Au cours des quelques années qui suivirent son lancement par les Michaux, le vélocipède se développa lentement à Paris. Puis, ce nouvel engin connut un succès croissant dans la capitale, en particulier à partir de l’Exposition universelle de 1867. Un article anglais note : « Les vélocipèdes sont presque devenus une institution à Paris, où le cyclisme constitue désormais une pratique sociale tout aussi nécessaire que la danse et l’équitation … ». Et on peut lire dans l’article découvert par David Herlihy dans Le Figaro du 16-17 août 1867 : « M. Augier a l’intention, quand on répétera sa pièce en vers au Théâtre-Français, de venir de Croissy à Paris … en vélocipède ». Le célèbre dramaturge est ainsi le premier vélotafeur connu de l’histoire de l’humanité! Plusieurs caricaturistes l’ont croqué sur son engin, comme Beyle pour la couverture de l’hebdomadaire parisien Le Bouffon du 8 septembre 1867. Ce dessin est la première représentation d’un vélocipédeur chevauchant sa monture.
Pour répondre à la demande, la famille Michaux s’associa aux frères Olivier, ingénieurs centraliens, pour lancer en 1868 à Paris la première entreprise de fabrication industrielle de cycles, Michaux et Cie, contrôlée par ces derniers.
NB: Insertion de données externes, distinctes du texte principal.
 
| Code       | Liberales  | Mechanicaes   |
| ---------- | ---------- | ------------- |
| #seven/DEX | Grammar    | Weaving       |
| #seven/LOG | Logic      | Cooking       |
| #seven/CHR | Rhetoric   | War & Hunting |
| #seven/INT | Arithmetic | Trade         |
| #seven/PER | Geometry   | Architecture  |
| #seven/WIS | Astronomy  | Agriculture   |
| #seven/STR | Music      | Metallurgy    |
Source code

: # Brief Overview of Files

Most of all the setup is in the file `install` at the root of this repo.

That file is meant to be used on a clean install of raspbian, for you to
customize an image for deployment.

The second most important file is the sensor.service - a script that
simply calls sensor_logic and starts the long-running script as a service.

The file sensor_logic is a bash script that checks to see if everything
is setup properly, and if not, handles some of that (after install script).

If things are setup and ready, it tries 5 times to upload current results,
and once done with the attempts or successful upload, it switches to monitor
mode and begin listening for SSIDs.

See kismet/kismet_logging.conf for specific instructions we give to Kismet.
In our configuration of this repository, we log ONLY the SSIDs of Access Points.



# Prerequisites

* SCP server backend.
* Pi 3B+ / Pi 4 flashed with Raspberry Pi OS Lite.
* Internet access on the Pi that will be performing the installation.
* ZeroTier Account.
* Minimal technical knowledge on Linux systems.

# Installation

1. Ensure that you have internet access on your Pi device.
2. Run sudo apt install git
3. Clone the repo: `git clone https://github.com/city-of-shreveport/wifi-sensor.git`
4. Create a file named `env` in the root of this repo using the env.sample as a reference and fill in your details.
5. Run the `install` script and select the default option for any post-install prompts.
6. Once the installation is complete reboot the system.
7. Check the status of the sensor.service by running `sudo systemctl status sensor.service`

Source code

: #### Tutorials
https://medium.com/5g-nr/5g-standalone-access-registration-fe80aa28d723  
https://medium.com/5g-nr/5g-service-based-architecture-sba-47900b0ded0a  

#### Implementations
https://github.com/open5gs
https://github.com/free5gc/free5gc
Puis ils la rachetèrent totalement pour lancer La Compagnie parisienne des vélocipèdes en 1869.
Parallèlement à cette première industrie de cycle créée au monde, tout un artisanat se développa dans la capitale qui compta en 1870 près d’une centaine de fabricants souvent venus de la charronnerie et de la mécanique. Parmi les premiers concurrents de Michaux, René Olivier cite comme constructeurs Sargent et Maybon dès 1864, Michaux n’ayant pas déposé de brevet.
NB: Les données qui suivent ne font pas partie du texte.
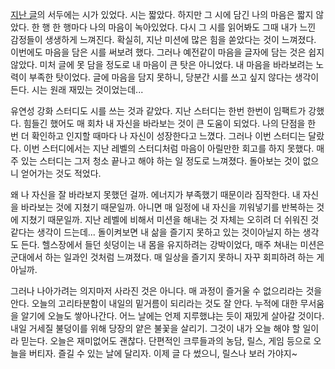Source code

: [지난 글](https://github.com/ss0526100/woowa-writing/blob/main/mission1.md)의 서두에는 시가 있었다. 시는 짧았다. 하지만 그 시에 담긴 나의 마음은 짧지 않았다. 한 행 한 행마다 나의 마음이 녹아있었다. 다시 그 시를 읽어봐도 그때 내가 느낀 감정들이 생생하게 느껴진다. 확실히, 지난 미션에 많은 힘을 쏟았다는 것이 느껴졌다. 이번에도 마음을 담은 시를 써보려 했다. 그러나 예전같이 마음을 글자에 담는 것은 쉽지 않았다. 미처 글에 못 담을 정도로 내 마음이 큰 탓은 아니었다. 내 마음을 바라보려는 노력이 부족한 탓이었다. 글에 마음을 담지 못하니, 당분간 시를 쓰고 싶지 않다는 생각이 든다. 시는 원래 재밌는 것이었는데...

유연성 강화 스터디도 시를 쓰는 것과 같았다. 지난 스터디는 한번 한번이 임팩트가 강했다. 힘들긴 했어도 매 회차 내 자신을 바라보는 것이 큰 도움이 되었다. 나의 단점을 한 번 더 확인하고 인지할 때마다 나 자신이 성장한다고 느꼈다. 그러나 이번 스터디는 달랐다. 이번 스터디에서는 지난 레벨의 스터디처럼 마음이 아릴만한 회고를 하지 못했다. 매주 있는 스터디는 그저 청소 끝나고 해야 하는 일 정도로 느껴졌다. 돌아보는 것이 없으니 얻어가는 것도 적었다.

왜 나 자신을 잘 바라보지 못했던 걸까. 에너지가 부족했기 때문이라 짐작한다. 내 자신을 바라보는 것에 지쳤기 때문일까. 아니면 매 일정에 내 자신을 끼워넣기를 반복하는 것에 지쳤기 때문일까. 지난 레벨에 비해서 미션을 해내는 것 자체는 오히려 더 쉬워진 것 같다는 생각이 드는데... 돌이켜보면 내 삶을 즐기지 못하고 있는 것이아닐지 하는 생각도 든다. 헬스장에서 들던 쇳덩이는 내 몸을 유지하려는 강박이었다, 매주 쳐내는 미션은 군대에서 하는 일과인 것처럼 느껴졌다. 매 일상을 즐기지 못하니 자꾸 회피하려 하는 게 아닐까.

그러나 나아가려는 의지마저 사라진 것은 아니다. 매 과정이 즐거울 수 없으리라는 것을 안다. 오늘의 고리타분함이 내일의 밑거름이 되리라는 것도 잘 안다. 누적에 대한 무서움을 알기에 오늘도 쌓아나간다. 어느 날에는 언제 지루했냐는 듯이 재밌게 살아갈 것이다. 내일 거세질 불덩이를 위해 당장의 얕은 불꽃을 살리기. 그것이 내가 오늘 해야 할 일이라 믿는다. 오늘은 재미없어도 괜찮다. 단편적인 크루들과의 농담, 릴스, 게임 등으로 오늘을 버티자. 즐길 수 있는 날에 달리자. 이제 글 다 썼으니, 릴스나 보러 가야지~
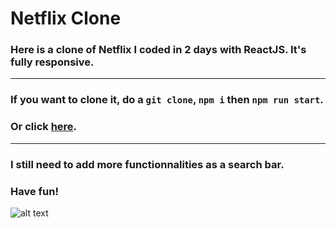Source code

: # Netflix Clone

### Here is a clone of Netflix I coded in 2 days with ReactJS. It's fully responsive.

---

### If you want to clone it, do a `git clone`, `npm i` then `npm run start`.

### Or click [here](https://distracted-mcclintock-776f91.netlify.app/).

---

### I still need to add more functionnalities as a search bar.

### Have fun!

![alt text](https://media0.giphy.com/media/kDZMoj30w3OswLR08v/giphy.gif)
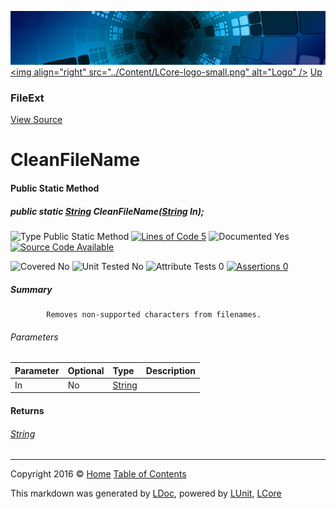 ![](../Content/LCore-banner-small.png "")
[&lt;img align=&quot;right&quot; src=&quot;../Content/LCore-logo-small.png&quot; alt=&quot;Logo&quot; /&gt;](../../README.md)
[Up](FileExt.md)

### FileExt
[View Source](../Extensions/Reference%20Types/FileExt.cs)

# CleanFileName

#### Public Static Method

##### public static <a href="https://msdn.microsoft.com/en-us/library/system.string.aspx" alt="">String</a> CleanFileName(<a href="https://msdn.microsoft.com/en-us/library/system.string.aspx" alt="">String</a> In);

![Type Public Static Method](http://b.repl.ca/v1/Type-Public%20Static%20Method-Blue.png "") [![Lines of Code 5](http://b.repl.ca/v1/Lines%20of%20Code-5-blue.png "")](../Extensions/Reference%20Types/FileExt.cs#L27)    ![Documented Yes](http://b.repl.ca/v1/Documented-Yes-brightgreen.png "") [![Source Code Available](http://b.repl.ca/v1/Source%20Code-Available-brightgreen.png "")](../Extensions/Reference%20Types/FileExt.cs#L27)

![Covered No](http://b.repl.ca/v1/Covered-No-red.png "") ![Unit Tested No](http://b.repl.ca/v1/Unit%20Tested-No-lightgrey.png "") ![Attribute Tests 0](http://b.repl.ca/v1/Attribute%20Tests-0-lightgrey.png "") [![Assertions 0](http://b.repl.ca/v1/Assertions-0-lightgrey.png "")](../Extensions/Reference%20Types/FileExt.cs)

##### Summary

            Removes non-supported characters from filenames.
            

###### Parameters

Parameter | Optional | Type | Description
:---  | :---  | :---  | :--- 
In | No | [String](https://msdn.microsoft.com/en-us/library/system.string.aspx) | 


#### Returns

###### [String](https://msdn.microsoft.com/en-us/library/system.string.aspx)



---

Copyright 2016 &copy; [Home](../../README.md) [Table of Contents](../../TableOfContents.md)

This markdown was generated by [LDoc](https://github.com/CodeSingularity/LDoc), powered by [LUnit](https://github.com/CodeSingularity/LUnit), [LCore](https://github.com/CodeSingularity/LCore)
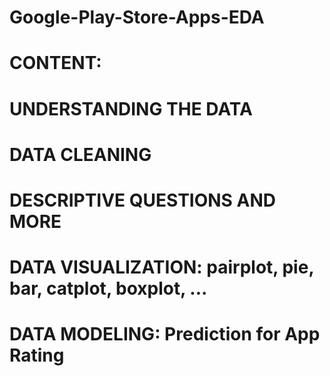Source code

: # Google-Play-Store-Apps-EDA
# CONTENT:
#   UNDERSTANDING THE DATA
#   DATA CLEANING
#   DESCRIPTIVE QUESTIONS AND MORE
#   DATA VISUALIZATION: pairplot, pie, bar, catplot, boxplot, ...
#   DATA MODELING: Prediction for App Rating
Sargent vend des vélocipèdes à corps cintré comme celui detenu par le musée de Domazan, avec une plaque où est mentionné : « Sargent, breveté S.G.D.G. 73 Champs Élysées Paris ». Cet artisan déposera un brevet pour un tandem en 1868 et fera une annonce publicitaire dans le Vélocipède Illustré de 1870. Il s’agit de Charles Sargent, et non d’Isaac qui est cité plusieurs fois dans des ouvrages, en particulier pour le travail du bois dans le Roret, Manuel du charron et du carrossier et qui a un magasin où il habite alors au 21, 23 allée d’Antin (devenue avenue Franklin D. Roosevelt). Dans ce Manuel du milieu du siècle, le vélocipède n’est pas cité parmi la kyrielle de véhicules décrits. Plus tard en 1896, une Encyclopédie Roret – Manuel de Vélocipédie écrit par Louis Lockert sera éditée (L. Mulo éditeur)
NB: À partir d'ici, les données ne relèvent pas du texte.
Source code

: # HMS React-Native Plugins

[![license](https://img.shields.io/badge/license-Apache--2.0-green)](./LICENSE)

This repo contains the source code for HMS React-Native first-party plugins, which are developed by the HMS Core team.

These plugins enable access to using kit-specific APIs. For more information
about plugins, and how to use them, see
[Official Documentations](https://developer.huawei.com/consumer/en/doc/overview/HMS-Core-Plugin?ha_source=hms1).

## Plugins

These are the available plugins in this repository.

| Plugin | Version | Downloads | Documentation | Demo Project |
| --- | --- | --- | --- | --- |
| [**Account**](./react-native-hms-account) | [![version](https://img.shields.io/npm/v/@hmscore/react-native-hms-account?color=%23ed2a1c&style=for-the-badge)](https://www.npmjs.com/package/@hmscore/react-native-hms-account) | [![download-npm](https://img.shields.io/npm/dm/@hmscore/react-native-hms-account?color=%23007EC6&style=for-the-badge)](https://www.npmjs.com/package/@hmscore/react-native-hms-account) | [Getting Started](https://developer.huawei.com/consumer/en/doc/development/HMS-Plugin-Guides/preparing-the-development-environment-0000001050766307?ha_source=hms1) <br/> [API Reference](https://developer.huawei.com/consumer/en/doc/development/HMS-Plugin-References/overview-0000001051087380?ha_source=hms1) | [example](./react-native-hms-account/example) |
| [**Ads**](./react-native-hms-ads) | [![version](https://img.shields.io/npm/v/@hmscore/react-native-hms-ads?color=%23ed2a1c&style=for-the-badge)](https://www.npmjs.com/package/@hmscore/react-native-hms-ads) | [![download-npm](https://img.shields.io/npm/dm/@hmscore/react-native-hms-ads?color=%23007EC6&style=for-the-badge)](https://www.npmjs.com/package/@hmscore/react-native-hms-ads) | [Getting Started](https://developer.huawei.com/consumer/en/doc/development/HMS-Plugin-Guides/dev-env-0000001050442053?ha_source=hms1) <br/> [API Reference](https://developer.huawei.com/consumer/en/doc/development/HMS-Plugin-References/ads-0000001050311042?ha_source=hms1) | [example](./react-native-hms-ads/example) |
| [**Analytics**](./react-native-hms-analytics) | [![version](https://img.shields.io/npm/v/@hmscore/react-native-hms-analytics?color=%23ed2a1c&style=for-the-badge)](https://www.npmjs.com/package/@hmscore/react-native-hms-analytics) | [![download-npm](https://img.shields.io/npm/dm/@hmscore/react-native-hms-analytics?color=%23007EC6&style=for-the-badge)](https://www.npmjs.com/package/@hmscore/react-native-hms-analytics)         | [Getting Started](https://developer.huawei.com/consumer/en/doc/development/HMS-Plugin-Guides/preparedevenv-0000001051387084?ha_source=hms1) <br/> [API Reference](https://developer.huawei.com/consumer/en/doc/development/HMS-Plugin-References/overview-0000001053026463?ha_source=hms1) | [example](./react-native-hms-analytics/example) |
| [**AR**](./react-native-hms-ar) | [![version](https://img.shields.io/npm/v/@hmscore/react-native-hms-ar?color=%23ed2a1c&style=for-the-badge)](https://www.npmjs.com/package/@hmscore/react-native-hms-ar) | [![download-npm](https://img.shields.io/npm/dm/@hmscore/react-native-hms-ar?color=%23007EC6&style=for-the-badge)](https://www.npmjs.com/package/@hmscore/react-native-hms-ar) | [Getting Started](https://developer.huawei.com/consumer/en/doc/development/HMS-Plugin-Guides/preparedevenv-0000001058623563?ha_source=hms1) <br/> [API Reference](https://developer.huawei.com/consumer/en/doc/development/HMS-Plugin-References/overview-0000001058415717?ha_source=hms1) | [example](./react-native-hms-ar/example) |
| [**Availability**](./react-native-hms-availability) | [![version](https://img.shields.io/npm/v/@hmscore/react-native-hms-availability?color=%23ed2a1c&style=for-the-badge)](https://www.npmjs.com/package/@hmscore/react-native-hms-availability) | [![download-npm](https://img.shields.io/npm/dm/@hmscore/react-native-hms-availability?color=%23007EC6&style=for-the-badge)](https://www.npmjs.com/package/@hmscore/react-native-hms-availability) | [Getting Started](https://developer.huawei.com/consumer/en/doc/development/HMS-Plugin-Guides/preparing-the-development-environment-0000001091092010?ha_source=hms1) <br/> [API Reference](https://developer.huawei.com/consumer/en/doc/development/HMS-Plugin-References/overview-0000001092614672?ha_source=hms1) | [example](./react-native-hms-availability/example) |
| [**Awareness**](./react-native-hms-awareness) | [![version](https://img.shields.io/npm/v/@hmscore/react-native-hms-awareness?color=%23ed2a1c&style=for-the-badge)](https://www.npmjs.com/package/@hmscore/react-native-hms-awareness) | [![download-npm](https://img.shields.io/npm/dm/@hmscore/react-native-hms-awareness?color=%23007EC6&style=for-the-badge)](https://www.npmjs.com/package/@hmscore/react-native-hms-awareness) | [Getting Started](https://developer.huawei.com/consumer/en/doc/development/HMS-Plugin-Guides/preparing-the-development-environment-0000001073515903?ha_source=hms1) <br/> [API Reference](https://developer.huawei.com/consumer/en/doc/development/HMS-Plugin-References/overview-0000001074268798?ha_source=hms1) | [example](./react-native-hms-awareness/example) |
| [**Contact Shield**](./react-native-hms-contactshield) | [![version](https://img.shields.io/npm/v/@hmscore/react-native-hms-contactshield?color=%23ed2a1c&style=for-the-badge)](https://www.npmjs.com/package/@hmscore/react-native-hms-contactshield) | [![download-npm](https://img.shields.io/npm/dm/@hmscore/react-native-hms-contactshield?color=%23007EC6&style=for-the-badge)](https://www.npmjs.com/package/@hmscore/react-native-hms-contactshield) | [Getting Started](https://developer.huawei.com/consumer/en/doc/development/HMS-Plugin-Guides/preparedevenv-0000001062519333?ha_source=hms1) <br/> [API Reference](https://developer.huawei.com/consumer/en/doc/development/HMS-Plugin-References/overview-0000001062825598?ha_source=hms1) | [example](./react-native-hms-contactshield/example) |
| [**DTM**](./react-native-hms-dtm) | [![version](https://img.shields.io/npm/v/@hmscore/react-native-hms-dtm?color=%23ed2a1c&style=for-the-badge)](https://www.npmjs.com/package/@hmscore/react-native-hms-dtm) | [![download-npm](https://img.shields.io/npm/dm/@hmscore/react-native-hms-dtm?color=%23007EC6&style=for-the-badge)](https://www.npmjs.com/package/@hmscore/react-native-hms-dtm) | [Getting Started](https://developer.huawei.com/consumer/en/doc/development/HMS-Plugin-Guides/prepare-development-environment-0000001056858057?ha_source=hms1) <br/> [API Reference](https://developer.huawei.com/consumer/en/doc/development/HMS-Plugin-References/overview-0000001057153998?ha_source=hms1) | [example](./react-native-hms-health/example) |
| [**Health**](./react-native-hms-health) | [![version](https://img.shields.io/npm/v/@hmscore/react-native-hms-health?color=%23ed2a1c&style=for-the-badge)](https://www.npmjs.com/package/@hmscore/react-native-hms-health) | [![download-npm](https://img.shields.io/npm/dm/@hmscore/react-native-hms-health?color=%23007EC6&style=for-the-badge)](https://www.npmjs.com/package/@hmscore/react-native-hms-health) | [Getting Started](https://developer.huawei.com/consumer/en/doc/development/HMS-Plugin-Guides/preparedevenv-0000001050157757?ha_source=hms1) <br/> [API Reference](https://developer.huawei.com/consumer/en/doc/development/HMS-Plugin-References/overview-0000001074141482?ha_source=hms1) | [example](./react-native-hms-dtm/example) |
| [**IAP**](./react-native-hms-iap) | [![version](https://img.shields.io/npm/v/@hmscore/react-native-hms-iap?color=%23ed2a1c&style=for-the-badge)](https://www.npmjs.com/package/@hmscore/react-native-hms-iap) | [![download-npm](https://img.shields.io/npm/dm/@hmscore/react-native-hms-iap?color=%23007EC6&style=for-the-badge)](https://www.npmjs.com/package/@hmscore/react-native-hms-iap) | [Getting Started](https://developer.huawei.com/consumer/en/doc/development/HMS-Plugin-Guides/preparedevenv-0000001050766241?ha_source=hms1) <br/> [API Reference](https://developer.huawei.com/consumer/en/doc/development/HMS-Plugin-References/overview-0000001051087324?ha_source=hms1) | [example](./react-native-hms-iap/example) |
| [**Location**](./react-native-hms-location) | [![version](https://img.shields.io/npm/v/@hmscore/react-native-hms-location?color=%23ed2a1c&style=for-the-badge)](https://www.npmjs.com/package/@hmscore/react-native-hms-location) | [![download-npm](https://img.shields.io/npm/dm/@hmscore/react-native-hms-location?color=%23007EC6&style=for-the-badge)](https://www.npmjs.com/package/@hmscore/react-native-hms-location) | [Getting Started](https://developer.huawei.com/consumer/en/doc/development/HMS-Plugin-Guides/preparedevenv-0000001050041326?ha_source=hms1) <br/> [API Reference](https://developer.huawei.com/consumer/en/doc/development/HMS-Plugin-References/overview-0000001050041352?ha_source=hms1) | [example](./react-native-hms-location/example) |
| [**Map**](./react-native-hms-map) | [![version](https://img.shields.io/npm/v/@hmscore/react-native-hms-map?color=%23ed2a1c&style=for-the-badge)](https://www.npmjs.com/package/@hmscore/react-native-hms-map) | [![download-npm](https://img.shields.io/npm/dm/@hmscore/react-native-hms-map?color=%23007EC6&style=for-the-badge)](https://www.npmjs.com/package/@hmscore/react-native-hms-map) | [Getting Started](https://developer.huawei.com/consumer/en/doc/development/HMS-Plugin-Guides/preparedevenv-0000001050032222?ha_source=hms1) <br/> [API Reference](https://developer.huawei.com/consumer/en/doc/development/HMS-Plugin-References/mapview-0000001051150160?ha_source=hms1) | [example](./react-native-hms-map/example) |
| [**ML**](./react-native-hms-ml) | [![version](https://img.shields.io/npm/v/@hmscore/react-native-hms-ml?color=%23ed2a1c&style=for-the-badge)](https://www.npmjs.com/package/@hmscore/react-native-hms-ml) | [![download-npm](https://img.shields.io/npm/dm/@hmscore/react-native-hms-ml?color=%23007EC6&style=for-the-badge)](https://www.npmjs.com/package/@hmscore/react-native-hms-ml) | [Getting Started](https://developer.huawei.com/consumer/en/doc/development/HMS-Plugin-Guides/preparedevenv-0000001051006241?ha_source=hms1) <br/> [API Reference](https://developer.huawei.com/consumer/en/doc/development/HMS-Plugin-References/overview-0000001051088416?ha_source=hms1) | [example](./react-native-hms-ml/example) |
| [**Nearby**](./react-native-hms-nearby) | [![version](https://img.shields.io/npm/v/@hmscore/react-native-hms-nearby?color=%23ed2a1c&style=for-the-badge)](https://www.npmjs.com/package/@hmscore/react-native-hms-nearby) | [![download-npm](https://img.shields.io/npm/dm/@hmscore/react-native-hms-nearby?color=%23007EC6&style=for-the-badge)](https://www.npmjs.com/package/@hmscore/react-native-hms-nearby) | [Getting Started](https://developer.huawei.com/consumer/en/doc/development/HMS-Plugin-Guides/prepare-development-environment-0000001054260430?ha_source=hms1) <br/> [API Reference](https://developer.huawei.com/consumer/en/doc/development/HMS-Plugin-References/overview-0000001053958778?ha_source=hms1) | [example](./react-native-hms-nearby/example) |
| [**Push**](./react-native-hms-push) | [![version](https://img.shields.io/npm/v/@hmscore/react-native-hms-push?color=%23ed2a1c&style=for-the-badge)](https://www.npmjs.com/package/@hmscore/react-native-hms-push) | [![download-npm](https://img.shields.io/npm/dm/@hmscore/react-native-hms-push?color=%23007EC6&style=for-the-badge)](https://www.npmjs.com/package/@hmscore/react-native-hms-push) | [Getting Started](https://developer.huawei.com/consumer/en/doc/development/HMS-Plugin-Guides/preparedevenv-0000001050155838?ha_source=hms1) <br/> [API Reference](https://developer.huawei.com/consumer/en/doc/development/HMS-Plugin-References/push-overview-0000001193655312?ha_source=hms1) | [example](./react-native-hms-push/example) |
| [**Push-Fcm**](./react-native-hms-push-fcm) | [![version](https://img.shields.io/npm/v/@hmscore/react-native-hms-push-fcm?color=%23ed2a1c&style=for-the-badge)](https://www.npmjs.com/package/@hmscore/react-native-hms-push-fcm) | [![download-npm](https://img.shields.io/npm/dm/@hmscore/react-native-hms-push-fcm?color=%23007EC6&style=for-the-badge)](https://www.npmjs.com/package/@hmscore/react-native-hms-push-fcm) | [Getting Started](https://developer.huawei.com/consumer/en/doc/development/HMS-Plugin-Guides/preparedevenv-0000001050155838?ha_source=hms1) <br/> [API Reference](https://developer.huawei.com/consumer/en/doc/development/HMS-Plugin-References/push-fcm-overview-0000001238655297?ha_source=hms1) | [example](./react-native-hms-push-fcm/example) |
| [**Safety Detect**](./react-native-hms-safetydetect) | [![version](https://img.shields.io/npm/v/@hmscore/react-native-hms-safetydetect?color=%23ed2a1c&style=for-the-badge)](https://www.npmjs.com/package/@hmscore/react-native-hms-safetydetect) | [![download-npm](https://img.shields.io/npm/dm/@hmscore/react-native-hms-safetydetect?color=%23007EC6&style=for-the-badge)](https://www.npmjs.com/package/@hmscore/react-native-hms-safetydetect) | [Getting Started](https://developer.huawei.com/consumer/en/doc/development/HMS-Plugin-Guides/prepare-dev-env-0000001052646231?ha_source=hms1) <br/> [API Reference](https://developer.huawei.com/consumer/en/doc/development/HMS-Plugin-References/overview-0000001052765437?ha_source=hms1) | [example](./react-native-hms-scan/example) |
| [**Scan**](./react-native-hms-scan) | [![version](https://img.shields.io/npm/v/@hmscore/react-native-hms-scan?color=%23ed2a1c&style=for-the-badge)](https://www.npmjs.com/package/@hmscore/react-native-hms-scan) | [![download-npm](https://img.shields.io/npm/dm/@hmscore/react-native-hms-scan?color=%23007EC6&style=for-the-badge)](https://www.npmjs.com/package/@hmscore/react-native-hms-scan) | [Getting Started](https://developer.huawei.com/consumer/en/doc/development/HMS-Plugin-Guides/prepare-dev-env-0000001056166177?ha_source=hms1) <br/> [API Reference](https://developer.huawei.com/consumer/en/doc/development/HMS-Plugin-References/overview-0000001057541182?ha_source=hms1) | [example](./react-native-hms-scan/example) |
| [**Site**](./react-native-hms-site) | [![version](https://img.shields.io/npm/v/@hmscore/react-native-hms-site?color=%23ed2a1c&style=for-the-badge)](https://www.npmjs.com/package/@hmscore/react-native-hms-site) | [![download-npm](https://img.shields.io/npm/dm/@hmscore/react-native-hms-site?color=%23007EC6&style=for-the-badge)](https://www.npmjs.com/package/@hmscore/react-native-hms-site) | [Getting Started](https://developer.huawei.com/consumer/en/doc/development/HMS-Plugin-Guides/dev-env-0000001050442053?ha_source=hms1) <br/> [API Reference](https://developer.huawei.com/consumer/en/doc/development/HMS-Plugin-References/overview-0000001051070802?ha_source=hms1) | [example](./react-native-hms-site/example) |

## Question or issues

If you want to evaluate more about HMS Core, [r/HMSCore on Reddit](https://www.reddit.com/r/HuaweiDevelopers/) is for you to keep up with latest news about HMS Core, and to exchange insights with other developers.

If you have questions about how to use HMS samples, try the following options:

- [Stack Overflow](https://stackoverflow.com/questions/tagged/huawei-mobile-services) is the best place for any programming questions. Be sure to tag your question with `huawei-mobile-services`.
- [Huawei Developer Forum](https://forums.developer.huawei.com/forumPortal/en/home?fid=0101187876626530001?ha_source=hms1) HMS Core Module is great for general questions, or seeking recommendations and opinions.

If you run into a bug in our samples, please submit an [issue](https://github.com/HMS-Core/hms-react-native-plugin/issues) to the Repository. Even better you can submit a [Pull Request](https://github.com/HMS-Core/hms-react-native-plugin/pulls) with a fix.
Selon le Bottin de 1870, Maybon est un constructeur de voitures exerçant au 11, Cité Godot-de-Mauroy.Un quatrième constructeur connu est Pierre Lallement. Après avoir travaillé au début des années chez Stromaïer et Jacquier, artisans situés vers les Grands Boulevards, chez qui il a construit un vélocipède, ce Parisien natif de Pont-à-Mousson est parti avec un exemplaire en Amérique et il déposa en 1866 le premier brevet pour un vélocipède à pédales : c’est la première représentation connue de ce nouveau véhicule. Puis il reviendra s’installer à Paris.
Et, dans cette ville, seront recensés au cours de ces années près d’une centaine d’artisans ou de commerçants vendant des vélocipèdes. Leur nombre progressera rapidement en 1870, d’après le Bottin. Une liste en a été établie et leur emplacement, souvent connu, a été mis sur une carte accessible à cette adresse :
Cliquer ici pour afficher le Paris vélocipédique avant 1871 et ses artisans sur un plan plus grand
Et, corollairement à cette activité issue de l’adaptation de la pédale, la capitale française a été le lieu de dépôt de très nombreux brevets à partir de 1867 : 61 en 1868, 128 en 1869 et 20 en 1870, selon Keizo Kobayashi . L’un d’entre eux déposé par Desnos en 1868 décrit le principe de la bicyclette.

Et s’enchaînèrent au cours des années 1860 à Paris toute une série d’évènements qui sont souvent des premières mondiales d’évènements historiques concernant l’histoire des cycles.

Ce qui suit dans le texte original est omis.